In Haskell, there is a function called unsafeCoerce, that turns anything into any other type of thing. What exactly is this used for? Like, why we would you want to transform things into each other in such an "unsafe" way?
Provide an example of a way that unsafeCoerce is actually used. A link to Hackage would help. Example code in someones question would not.
unsafeCoerce lets you convince the type system of whatever property you like. It's thus only "safe" exactly when you can be completely certain that the property you're declaring is true. So, for instance:
unsafeCoerce True :: Int
is a violation and can lead to wonky, bad runtime behavior.
unsafeCoerce (3 :: Int) :: Int
is (obviously) fine and will not lead to runtime misbehavior.
So what's a non-trivial use of unsafeCoerce? Let's say we've got an typeclass-bound existential type
module MyClass ( SomethingMyClass (..), intSomething ) where
class MyClass x where {}
instance MyClass Int where {}
data SomethingMyClass = forall a. MyClass a => SomethingMyClass a
Let's also say, as noted here, that the typeclass MyClass is not exported and thus nobody else can ever create instances of it. Indeed, Int is the only thing that instantiates it and the only thing that ever will.
Now when we pattern match to destruct a value of SomethingMyClass we'll be able to pull a "something" out from inside
foo :: SomethingMyClass -> ...
foo (SomethingMyClass a) =
-- here we have a value `a` with type `exists a . MyClass a => a`
--
-- this is totally useless since `MyClass` doesn't even have any
-- methods for us to use!
...
Now, at this point, as the comment suggests, the value we've pulled out has no type information—it's been "forgotten" by the existential context. It could be absolutely anything which instantiates MyClass.

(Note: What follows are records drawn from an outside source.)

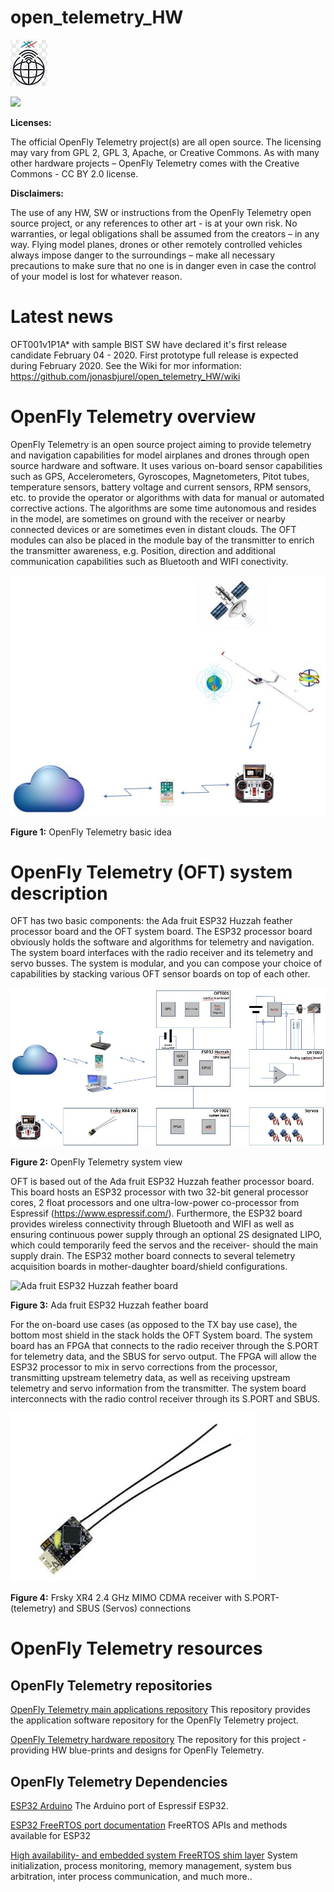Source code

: # open_telemetry_HW

![](https://github.com/jonasbjurel/open_telemetry_HW/blob/master/pcb/logos/OpenFlyTelemetry%20-%20Scale.jpg)

![](https://upload.wikimedia.org/wikipedia/commons/1/16/CC-BY_icon.svg)

**Licenses:**

The official OpenFly Telemetry project(s) are all open source. The licensing may vary from GPL 2, GPL 3, Apache, or Creative Commons. As with many other hardware projects – OpenFly Telemetry comes with the Creative Commons - CC BY 2.0 license.

**Disclaimers:**

The use of any HW, SW or instructions from the OpenFly Telemetry open source project, or any references to other art - is at your own risk. No warranties, or legal obligations shall be assumed from the creators – in any way. Flying model planes, drones or other remotely controlled vehicles always impose danger to the surroundings – make all necessary precautions to make sure that no one is in danger even in case the control of your model is lost for whatever reason.

# Latest news
OFT001v1P1A* with sample BIST SW have declared it's first release candidate February 04 - 2020. First prototype full release is expected during February 2020. See the Wiki for mor information: https://github.com/jonasbjurel/open_telemetry_HW/wiki

# OpenFly Telemetry overview
OpenFly Telemetry is an open source project aiming to provide telemetry and navigation capabilities for model airplanes and drones through open source hardware and software. It uses various on-board sensor capabilities such as GPS, Accelerometers, Gyroscopes, Magnetometers, Pitot tubes, temperature sensors, battery voltage and current sensors, RPM sensors, etc. to provide the operator or algorithms with data for manual or automated corrective actions. The algorithms are some time autonomous and resides in the model, are sometimes on ground with the receiver or nearby connected devices or are sometimes even in distant clouds.
The OFT modules can also be placed in the module bay of the transmitter to enrich the transmitter awareness, e.g. Position, direction and additional communication capabilities such as Bluetooth and WIFI conectivity.
 
![OpenFly Telemetry basic idea](https://github.com/jonasbjurel/open_telemetry_HW/blob/master/pcb/documentation/SystemOverview.JPG)

**Figure 1:** OpenFly Telemetry basic idea

# OpenFly Telemetry (OFT) system description
OFT has two basic components: the Ada fruit ESP32 Huzzah feather processor board and the OFT system board. The ESP32 processor board obviously holds the software and algorithms for telemetry and navigation. The system board interfaces with the radio receiver and its telemetry and servo busses. The system is modular, and you can compose your choice of capabilities by stacking various OFT sensor boards on top of each other.

![OpenFly Telemetry system view](https://github.com/jonasbjurel/open_telemetry_HW/blob/master/pcb/documentation/ComponentOverview.JPG)

**Figure 2:** OpenFly Telemetry system view

OFT is based out of the Ada fruit ESP32 Huzzah feather processor board. This board hosts an ESP32 processor with two 32-bit general processor cores, 2 float processors and one ultra-low-power co-processor from Espressif (https://www.espressif.com/). Furthermore, the ESP32 board provides wireless connectivity through Bluetooth and WIFI as well as ensuring continuous power supply through an optional 2S designated LIPO, which could temporarily feed the servos and the receiver- should the main supply drain.
The ESP32 mother board connects to several telemetry acquisition boards in mother-daughter board/shield configurations.

![Ada fruit ESP32 Huzzah feather board](https://cdn-shop.adafruit.com/1200x900/3405-06.jpg)

**Figure 3:** Ada fruit ESP32 Huzzah feather board

For the on-board use cases (as opposed to the TX bay use case), the bottom most shield in the stack holds the OFT System board. The system board has an FPGA that connects to the radio receiver through the S.PORT for telemetry data, and the SBUS for servo output. The FPGA will allow the ESP32 processor to mix in servo corrections from the processor, transmitting upstream telemetry data, as well as receiving upstream telemetry and servo information from the transmitter. 
The system board interconnects with the radio control receiver through its S.PORT and SBUS.

![Frsky XR4](https://github.com/jonasbjurel/open_telemetry_HW/blob/master/pcb/sensors/Open_Telemetry_digitalSensorShield/Documentation/Pictures/XR4.JPG)

**Figure 4:** Frsky XR4 2.4 GHz MIMO CDMA receiver with S.PORT- (telemetry) and SBUS (Servos) connections

# OpenFly Telemetry resources
## OpenFly Telemetry repositories
[OpenFly Telemetry main applications repository](https://github.com/jonasbjurel/open_telemetry)
This repository provides the application software repository for the OpenFly Telemetry project.

[OpenFly Telemetry hardware repository](https://github.com/jonasbjurel/open_telemetry_HW)
The repository for this project - providing HW blue-prints and designs for OpenFly Telemetry.

##  OpenFly Telemetry Dependencies
[ESP32 Arduino](https://github.com/espressif/arduino-esp32)
The Arduino port of Espressif ESP32.

[ESP32 FreeRTOS port documentation](https://docs.espressif.com/projects/esp-idf/en/latest/api-reference/system/freertos.html) FreeRTOS APIs and methods available for ESP32

[High availability- and embedded system FreeRTOS  shim layer](https://github.com/jonasbjurel/coreNoStopRTOS)
System initialization, process monitoring, memory management, system bus arbitration, inter process communication, and much more..
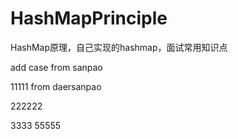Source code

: # HashMapPrinciple
HashMap原理，自己实现的hashmap，面试常用知识点

add case from sanpao

11111
from daersanpao



222222


3333
55555
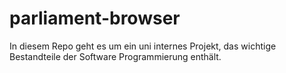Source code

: # parliament-browser
In diesem Repo geht es um ein uni internes Projekt, das wichtige Bestandteile der Software Programmierung enthält.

Of course, in this very particular situation we know that the only thing implementing MyClass is Int. So our value a must actually have type Int. We could never convince the typechecker that this is true, but due to an outside proof we know that it is.
Therefore, we can (very carefully)
intSomething :: SomethingMyClass -> Int
intSomething (SomethingMyClass a) = unsafeCoerce a -- shudder!
Now, hopefully I've suggested that this is a terrible, dangerous idea, but it also may give a taste of what kind of information we can take advantage of in order to know things that the typechecker cannot.
In non-pathological situations, this is rare. Even rarer is a situation where using something we know and the typechecker doesn't isn't itself pathological. In the above example, we must be completely certain that nobody ever extends our MyClass module to instantiate more types to MyClass otherwise our use of unsafeCoerce becomes instantly unsafe.
> instance MyClass Bool where {}
> intSomething (SomethingMyClass True)
6917529027658597398
Looks like our compiler internals are leaking!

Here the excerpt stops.